GameBench: Evaluating Strategic Reasoning Abilities of LLM Agents
Anthony Costarelli, Mat Allen, Roman Hauksson, Grace Sodunke, Suhas Hariharan, Carlson Cheng, Wenjie Li, Joshua Clymer, Arjun Yadav
TL;DR
GameBench introduces a cross-domain benchmark to quantify strategic reasoning in LLM agents using nine diverse games designed to be out-of-distribution with respect to pretraining data. It evaluates GPT-3.5-turbo and GPT-4 base models, with Chain-of-Thought (CoT) and Reasoning Via Planning (RAP) scaffolds, against random and human baselines, and analyzes performance through an exponential Bradley–Terry rating framework with bootstrapping. Key findings show that neither model matches human performance; CoT markedly improves GPT-4’s strategic reasoning while RAP yields mixed results and often lags behind CoT, highlighting limitations in current LLMs on complex multi-agent tasks. The work demonstrates both the promise and the limits of scaffolding for strategic reasoning and provides a framework for future out-of-distribution evaluation and scaffold development.
Abstract
Large language models have demonstrated remarkable few-shot performance on many natural language understanding tasks.

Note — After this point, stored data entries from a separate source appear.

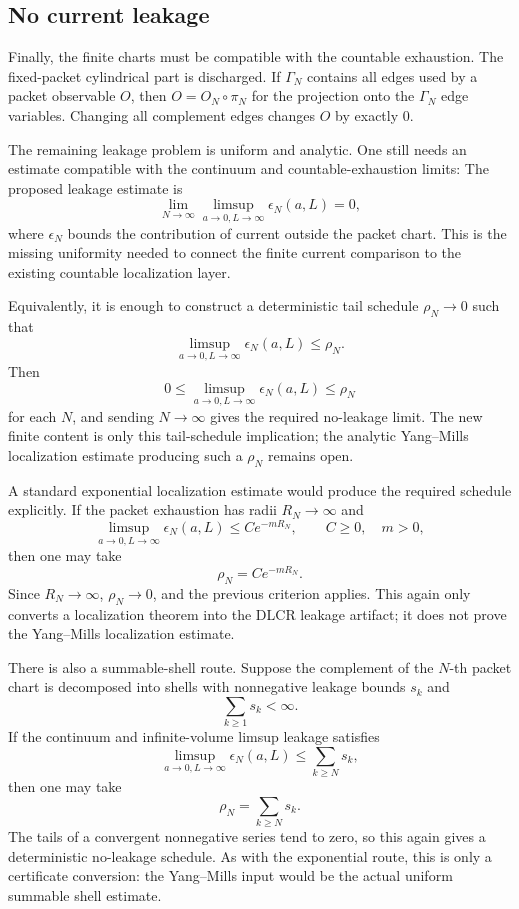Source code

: \subsection{No current leakage}
Finally, the finite charts must be compatible with the countable exhaustion.
The fixed-packet cylindrical part is discharged. If $\Gamma_N$ contains all
edges used by a packet observable $O$, then $O=O_N\circ\pi_N$ for the projection
onto the $\Gamma_N$ edge variables. Changing all complement edges changes $O$ by
exactly $0$.

The remaining leakage problem is uniform and analytic. One still needs an
estimate compatible with the continuum and countable-exhaustion limits:
The proposed leakage estimate is
\[
  \lim_{N\to\infty}\limsup_{a\to0,L\to\infty}\epsilon_N(a,L)=0,
\]
where $\epsilon_N$ bounds the contribution of current outside the packet chart.
This is the missing uniformity needed to connect the finite current comparison
to the existing countable localization layer.

Equivalently, it is enough to construct a deterministic tail schedule
$\rho_N\to0$ such that
\[
  \limsup_{a\to0,L\to\infty}\epsilon_N(a,L)\leq\rho_N .
\]
Then
\[
  0\leq
  \limsup_{a\to0,L\to\infty}\epsilon_N(a,L)
  \leq\rho_N
\]
for each $N$, and sending $N\to\infty$ gives the required no-leakage limit. The
new finite content is only this tail-schedule implication; the analytic
Yang--Mills localization estimate producing such a $\rho_N$ remains open.

A standard exponential localization estimate would produce the required
schedule explicitly. If the packet exhaustion has radii $R_N\to\infty$ and
\[
  \limsup_{a\to0,L\to\infty}\epsilon_N(a,L)
  \leq
  C e^{-mR_N},
  \qquad C\geq0,\quad m>0,
\]
then one may take
\[
  \rho_N=C e^{-mR_N}.
\]
Since $R_N\to\infty$, $\rho_N\to0$, and the previous criterion applies. This
again only converts a localization theorem into the DLCR leakage artifact; it
does not prove the Yang--Mills localization estimate.

There is also a summable-shell route. Suppose the complement of the $N$-th
packet chart is decomposed into shells with nonnegative leakage bounds $s_k$
and
\[
  \sum_{k\geq1}s_k<\infty .
\]
If the continuum and infinite-volume limsup leakage satisfies
\[
  \limsup_{a\to0,L\to\infty}\epsilon_N(a,L)
  \leq
  \sum_{k\geq N}s_k ,
\]
then one may take
\[
  \rho_N=\sum_{k\geq N}s_k .
\]
The tails of a convergent nonnegative series tend to zero, so this again gives
a deterministic no-leakage schedule. As with the exponential route, this is
only a certificate conversion: the Yang--Mills input would be the actual
uniform summable shell estimate.

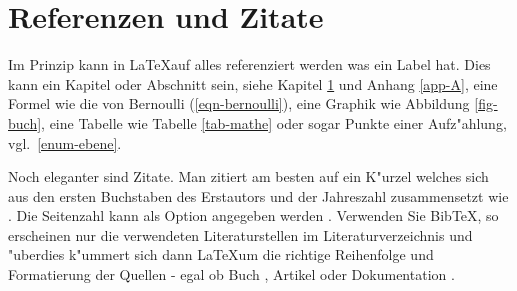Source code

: \chapter{Referenzen und Zitate}\label{cha-ref}

Im Prinzip kann in \LaTeX auf alles referenziert werden was ein Label hat. Dies kann ein Kapitel oder Abschnitt sein, siehe Kapitel \ref{cha-ref} und Anhang \ref{app-A}, eine Formel wie die von Bernoulli (\ref{eqn-bernoulli}), eine Graphik wie Abbildung \ref{fig-buch}, eine Tabelle wie Tabelle \ref{tab-mathe} oder sogar Punkte einer Aufz"ahlung, vgl.~\ref{enum-ebene}.

Noch eleganter sind Zitate. Man zitiert am besten auf ein K"urzel welches sich aus den ersten Buchstaben des Erstautors und der Jahreszahl zusammensetzt wie \cite{sch04}. Die Seitenzahl kann als Option angegeben werden \cite[S.~30]{sch04}. Verwenden Sie BibTeX, so erscheinen nur die verwendeten Literaturstellen im Literaturverzeichnis und "uberdies k"ummert sich dann \LaTeX um die richtige Reihenfolge und Formatierung der Quellen - egal ob Buch \cite{sch04}, Artikel \cite{kat06} oder Dokumentation \cite{meh10}.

Despite several demonstrations of using large language models in complex, strategic scenarios, there lacks a comprehensive framework for evaluating agents' performance across various types of reasoning found in games. To address this gap, we introduce GameBench, a cross-domain benchmark for evaluating strategic reasoning abilities of LLM agents. We focus on 9 different game environments, where each covers at least one axis of key reasoning skill identified in strategy games, and select games for which strategy explanations are unlikely to form a significant portion of models' pretraining corpuses. Our evaluations use GPT-3 and GPT-4 in their base form along with two scaffolding frameworks designed to enhance strategic reasoning ability: Chain-of-Thought (CoT) prompting and Reasoning Via Planning (RAP). Our results show that none of the tested models match human performance, and at worst GPT-4 performs worse than random action. CoT and RAP both improve scores but not comparable to human levels.